Are you ready for your close-up?
December 12, 2023Several significant companies have rebranded over the past few months, including Deezer, Johnson & Johnson, AtkinsRéalis and Air India. One thing in common that all these rebrands have is that they posted videos and/or television commercials touting their new brand identities. Videos are a compelling vehicle to communicate with a brand’s key stakeholders. This blog post looks at how they all took different approaches.
Paris-based Deezer rebranded last month. The music streaming company describes itself as “one of the world’s largest independent music experiences platforms.” The new logo is vastly superior to its previous mark. The heart-shaped logo made of sound waves is a fresh take for a music streaming app. The launch video is a heartfelt (pardon the pun) communications vehicle. With its slightly odd-ball looking cast, it conveys the CEO’s message “Love for music, and helping people be and belong through music…”
Johnson and Johnson has also rebranded, after spinning off its consumer products as a new company, Kenvue. The new J&J is now a company focused on both its medtech and pharmaceutical segments. They ditched their 130-year-old script logo in favour of a generic wordmark, yet retained red as their brand colour. Various reports also assumed that the new wordmark was adopted to distance the company from multiple lawsuits alleging that its Johnson & Johnson baby powder caused cancer. The new logo, apart from being red, is a fairly dull mark. Predictably, the company’s launch television commercial is also uninspiring. This could have been produced for any other pharma brand; the logo at the end would just have to change.
The giant Montreal-based engineering firm SNC Lavalin, another company attempting to move beyond its troubled past, has rebranded, adopting AtkinsRéalis as its new name. With a new name and brand, they are clearly trying to place behind them the accusations that the firm bribed Libyan government officials between 2100 and 2011 to the tune of $48 million. The new name is a bit odd: a combination of Atkins, the name of a subsidiary and Réalis “inspired by the city of Montréal.” On the other hand, their launch video is well done, using tried and true tactics. The video employs well-filmed segments from around the world, identifying both locations and employees. Featuring the latter is highly effective in both lending a human face to the company for external audiences, as well as gaining buy-in for the new brand from employees. As the video was doubtlessly shared internally at the brand launch, seeing colleagues, even for a fleeting moment, creates a real link to the new brand for employees. When such a video is shown at an internal brand launch event it is not unusual to witness cheers coming from friends and colleagues of the individuals included in the video.

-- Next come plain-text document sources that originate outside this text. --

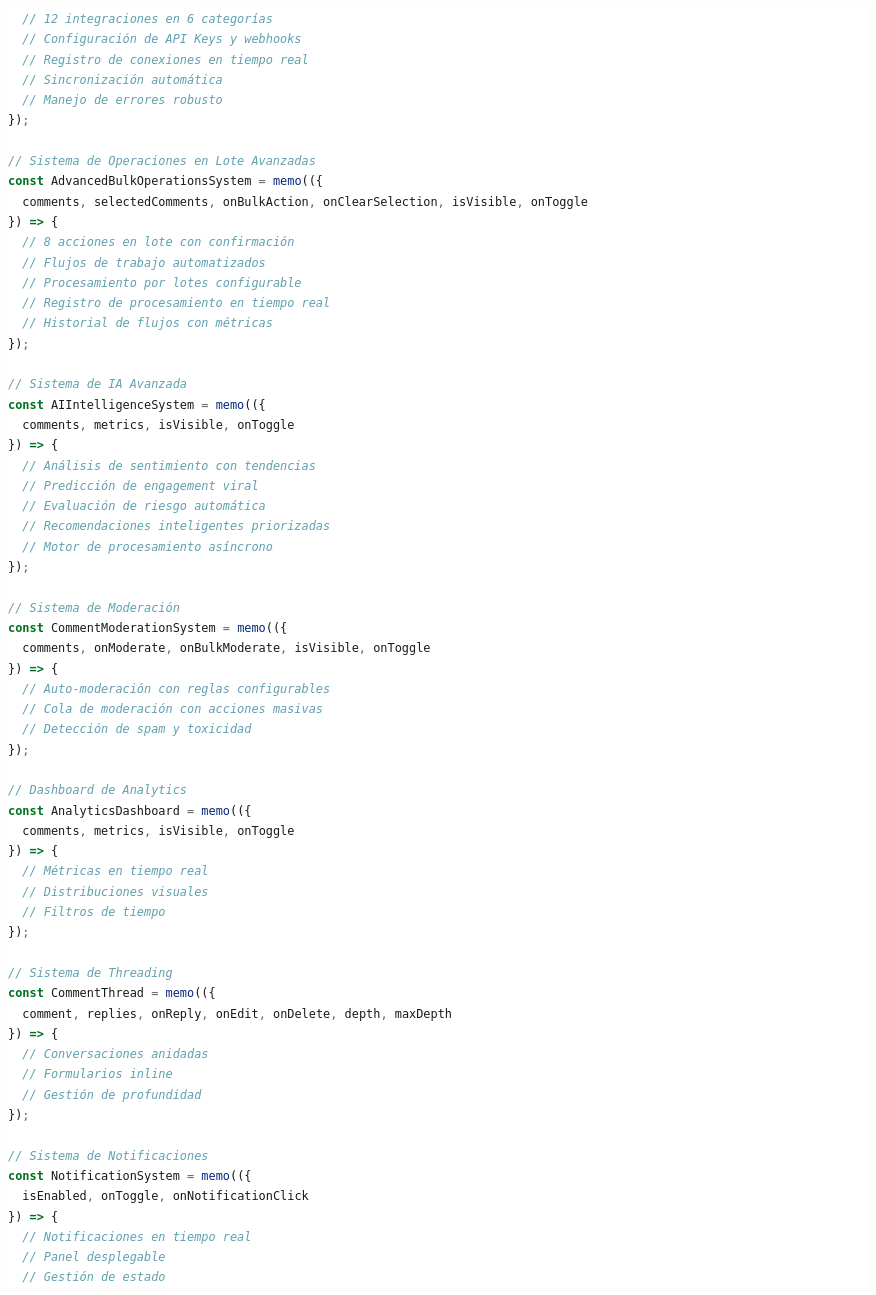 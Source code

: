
 ```javascript
  // 12 integraciones en 6 categorías
  // Configuración de API Keys y webhooks
  // Registro de conexiones en tiempo real
  // Sincronización automática
  // Manejo de errores robusto
});

// Sistema de Operaciones en Lote Avanzadas
const AdvancedBulkOperationsSystem = memo(({ 
  comments, selectedComments, onBulkAction, onClearSelection, isVisible, onToggle 
}) => {
  // 8 acciones en lote con confirmación
  // Flujos de trabajo automatizados
  // Procesamiento por lotes configurable
  // Registro de procesamiento en tiempo real
  // Historial de flujos con métricas
});

// Sistema de IA Avanzada
const AIIntelligenceSystem = memo(({ 
  comments, metrics, isVisible, onToggle 
}) => {
  // Análisis de sentimiento con tendencias
  // Predicción de engagement viral
  // Evaluación de riesgo automática
  // Recomendaciones inteligentes priorizadas
  // Motor de procesamiento asíncrono
});

// Sistema de Moderación
const CommentModerationSystem = memo(({ 
  comments, onModerate, onBulkModerate, isVisible, onToggle 
}) => {
  // Auto-moderación con reglas configurables
  // Cola de moderación con acciones masivas
  // Detección de spam y toxicidad
});

// Dashboard de Analytics
const AnalyticsDashboard = memo(({ 
  comments, metrics, isVisible, onToggle 
}) => {
  // Métricas en tiempo real
  // Distribuciones visuales
  // Filtros de tiempo
});

// Sistema de Threading
const CommentThread = memo(({ 
  comment, replies, onReply, onEdit, onDelete, depth, maxDepth 
}) => {
  // Conversaciones anidadas
  // Formularios inline
  // Gestión de profundidad
});

// Sistema de Notificaciones
const NotificationSystem = memo(({ 
  isEnabled, onToggle, onNotificationClick 
}) => {
  // Notificaciones en tiempo real
  // Panel desplegable
  // Gestión de estado
```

Tata-owned Air India recently rebranded. The airline now has a contemporary brand identity with a modern-looking logo including a symbol that is based on an Indian window shape. Even the logotype draws inspiration from traditional Indian shapes, notably the As and the N. In the charming launch video, the idea of the window becomes a portal through which a young girl in the countryside imagines another, more colourful world, full of new possibilities.
Watching this video, it was impossible not to think of another company’s television commercial. When Canada’s CIBC rebranded, they launched their new brand with this TV spot.
Did Air India copy the CIBC commercial or is this a coincidence? Could an advertising agency in (one assumes) Mumbai be aware of the ad issued by a Canadian bank? Was this intentional? Did the client draw the agency’s attention to the CIBC spot, and demand, “I want ours to be just like this one”? This is not an unusual occurrence; some clients are known to have asked for their version of someone else’s creative output. Or is this a case where the agency took it upon themselves to copy another’s work? This is impossible to know. What is clear is that there are just too many similarities between the two to assume it’s happenstance.
Finally, considering the time of year this blog is being published, this is an opportune time to draw attention to brands that commission holiday television commercials that, rather than shilling for end-of-year sales, communicate a softer message, often meant to give the brand a more human face. Coca-Cola is, of course, the most notable of these brands. After all, it was a Coke print ad in 1931, with an illustration by Haddon Sundblom that gave Santa Claus its current persona. Before that illustration, Santa was depicted in different shapes and sizes, with different colour outfits. Sundblom’s illustration of Santa in a red suit as a fat, jolly man is how he is now portrayed in illustrations, photos and films, as well as the Santa Clauses in hundreds (thousands?) of shopping malls the world over.
In more recent years, Coca-Cola created a series of polar bear commercials that became iconic spots, and caught everyone’s imagination, delighting viewers. This year’s commercial focused on Santa Claus, and while it’s charming, it is not as successful as those polar bear ads.
One stand-out holiday commercial this season is the one from Amazon. It is warm, gently funny and tugs at the heartstrings with an original and unexpected storyline. Plus, with an instrumental version of a Beatles song, how could it possibly not be good? All this proves that if a picture is said to be worth a thousand words, then a well-crafted video may be worth a million.